Avec sa nouvelle création "9", le chorégraphe Loïc Touzé poursuit son travail d'exploration du processus du mouvement.

Loïc Touzé s'est échappé de l'Opéra de Paris en 1986. Douze années de bons et loyaux services dans le corps de ballet puis au sein du groupe de recherche chorégraphique, et l'envie d'aller voir ailleurs. Rien d'étonnant, vu le travail qu'il poursuit depuis avec la compagnie 391. Sa nouvelle pièce "9" est une nouvelle démonstration de sa volonté de recherche en marge, précise et intransigeante.

Créée pour le Théâtre National de Bretagne (TNB), "9" peut être envisagée comme un volet complémentaire de deux projets précédents, "Morceau" (2001) et "Love" (2003). Dans la première pièce, le plateau prenait l'allure d'un studio éclaté, transformé en grande aire de jeu où, le temps d'une seule minute, les danseurs se lançaient dans une proposition chorégraphique parfois chantée, parfois agrémentée d'accessoires et de costumes farfelus. Chaque minute, un nouvel univers se créait. "Love" offrait quant à lui, au sein d'un studio rapporté à deux plans, une suite de tableaux autour d'un thème - la mort, les animaux, la guerre... - et s'interrogeait sur l'imaginaire à la source du mouvement corporel.

Dans "9", il est encore question de la représentation d'un studio de travail. Un studio dépouillé à la blancheur éclatante, dont une fenêtre rectangulaire aurait été découpée dans l'un des murs pour permettre aux spectateurs de voir, en panoramique, ce qui s'y déroule. Et qu'y découvre-t-on? Neuf corps féminins, apparaissant sur scène liés les uns aux autres, comme une guirlande de bonshommes en papier.

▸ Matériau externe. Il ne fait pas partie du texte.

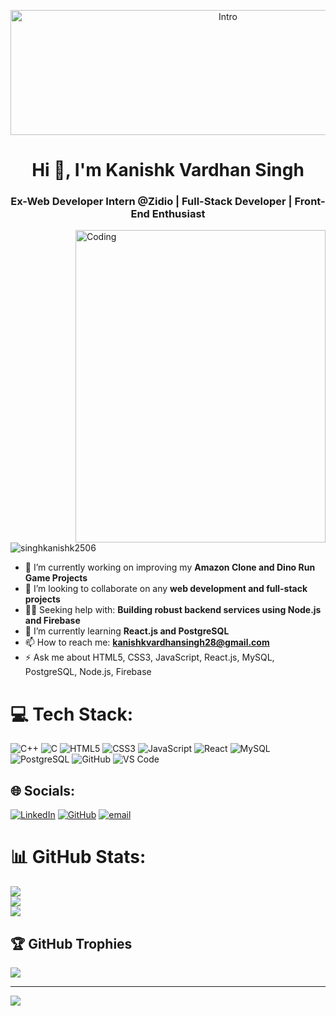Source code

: <p align="center">
  <img src="https://i.pinimg.com/1200x/21/9a/09/219a09d5c2d9e50e4c2d20c9a03e09af.jpg" alt="Intro" height="200" width="680">
</p>

<h1 align="center">Hi 👋, I'm Kanishk Vardhan Singh</h1>
<h3 align="center">Ex-Web Developer Intern @Zidio | Full-Stack Developer | Front-End Enthusiast</h3>

<img align="right" alt="Coding" height="500" width="400" src="https://i.pinimg.com/originals/90/70/32/9070324cdfc07c68d60eed0c39e77573.gif">

<p align="left">
  <img src="https://komarev.com/ghpvc/?username=singhkanishk2506&label=Profile%20views&color=0e75b6&style=flat" alt="singhkanishk2506" />
</p>

- 🔭 I’m currently working on improving my **Amazon Clone and Dino Run Game Projects**
- 🌱  I’m looking to collaborate on any **web development and full-stack projects**
- 👨‍💻  Seeking help with: **Building robust backend services using Node.js and Firebase**
- 💬 I’m currently learning **React.js and PostgreSQL**
- 📫 How to reach me: **kanishkvardhansingh28@gmail.com**
- ⚡ Ask me about HTML5, CSS3, JavaScript, React.js, MySQL, PostgreSQL, Node.js, Firebase

# 💻 Tech Stack:
![C++](https://img.shields.io/badge/c++-%2300599C.svg?style=for-the-badge&logo=c%2B%2B&logoColor=white)
![C](https://img.shields.io/badge/C-%2300599C.svg?style=for-the-badge&logo=c&logoColor=white)
![HTML5](https://img.shields.io/badge/html5-%23E34F26.svg?style=for-the-badge&logo=html5&logoColor=white)
![CSS3](https://img.shields.io/badge/css3-%231572B6.svg?style=for-the-badge&logo=css3&logoColor=white)
![JavaScript](https://img.shields.io/badge/javascript-%23323330.svg?style=for-the-badge&logo=javascript&logoColor=%23F7DF1E)
![React](https://img.shields.io/badge/react-%2320232a.svg?style=for-the-badge&logo=react&logoColor=%2361DAFB)
![MySQL](https://img.shields.io/badge/mysql-4479A1.svg?style=for-the-badge&logo=mysql&logoColor=white)
![PostgreSQL](https://img.shields.io/badge/postgresql-%23336791.svg?style=for-the-badge&logo=postgresql&logoColor=white)
![GitHub](https://img.shields.io/badge/github-%23121011.svg?style=for-the-badge&logo=github&logoColor=white)
![VS Code](https://img.shields.io/badge/VS%20Code-007ACC.svg?style=for-the-badge&logo=visual-studio-code&logoColor=white)

## 🌐 Socials:
[![LinkedIn](https://img.shields.io/badge/LinkedIn-%230077B5.svg?logo=linkedin&logoColor=white)](https://www.linkedin.com/in/kanishkvardhansingh-b-571b5289/) 
[![GitHub](https://img.shields.io/badge/GitHub-100000?logo=github&logoColor=white)](https://github.com/singhkanishk2506)
[![email](https://img.shields.io/badge/Email-D14836?logo=gmail&logoColor=white)](mailto:kanishkvardhansingh28@gmail.com)

# 📊 GitHub Stats:
![](https://github-readme-stats.vercel.app/api?username=singhkanishk2506&theme=darcula&hide_border=false&include_all_commits=false&count_private=false)<br/>
![](https://nirzak-streak-stats.vercel.app/?user=singhkanishk2506&theme=darcula&hide_border=false)<br/>
![](https://github-readme-stats.vercel.app/api/top-langs/?username=singhkanishk2506&theme=darcula&hide_border=false&include_all_commits=false&count_private=false&layout=compact)

## 🏆 GitHub Trophies
![](https://github-profile-trophy.vercel.app/?username=singhkanishk2506&theme=dracula&no-frame=false&no-bg=true&margin-w=4)

---
[![](https://visitcount.itsvg.in/api?id=singhkanishk2506&icon=0&color=0)](https://visitcount.itsvg.in)

<!-- Proudly created with GPRM ( https://gprm.itsvg.in ) -->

Une chaîne qui éclatera d'un coup pour libérer les individualités et les laisser s'exprimer en rythme.

Les figures se succèdent, imprévisibles, données, comme l'écrit Loïc Touzé, "sans commentaires, portées par une écriture qui tente de ne rien relier, d'être poétiquement désassemblée.". Car le chorégraphe ne s'intéresse pas au rythme immédiatement identifiable, mais au rythme en tant que suite d'un mouvement seulement connu du danseur. S'il prend ainsi le risque d'isoler son public, il propose, à qui y sera sensible, d'observer le geste en création. Le basculement entre la volonté du danseur et l'acte qui en résulte, entre la sensation et sa déclinaison physique. On le perçoit parfois, et ce sont alors de beaux moments.

D'autres fois, l'hermétisme prend le dessus comme lorsqu'une des danseuses se dirige soudainement vers le public pour lui adresser des mots inaudibles. La musique minimaliste d'Henri-Bertrand Lesguiller - des riffs de guitare saturée, des claquements métalliques - n'aide d'ailleurs pas à rendre moins arides certains passages. C'est le risque d'utiliser un plateau comme laboratoire. Pour espérer que des réactions se produisent, il faut compter sur quelques coups dans l'eau.


"9" de Loïc Touzé créée au TNB à Rennes.
Du 25 au 27 janvier à Paris au Centre Pompidou : www.centrepompidou.fr
Du 27 février au 1er mars à Grenoble, MC2 : www.mc2grenoble.fr
Les 22 et 23 juin à Lisbonne à la Fondation Calouste Gulbenkian.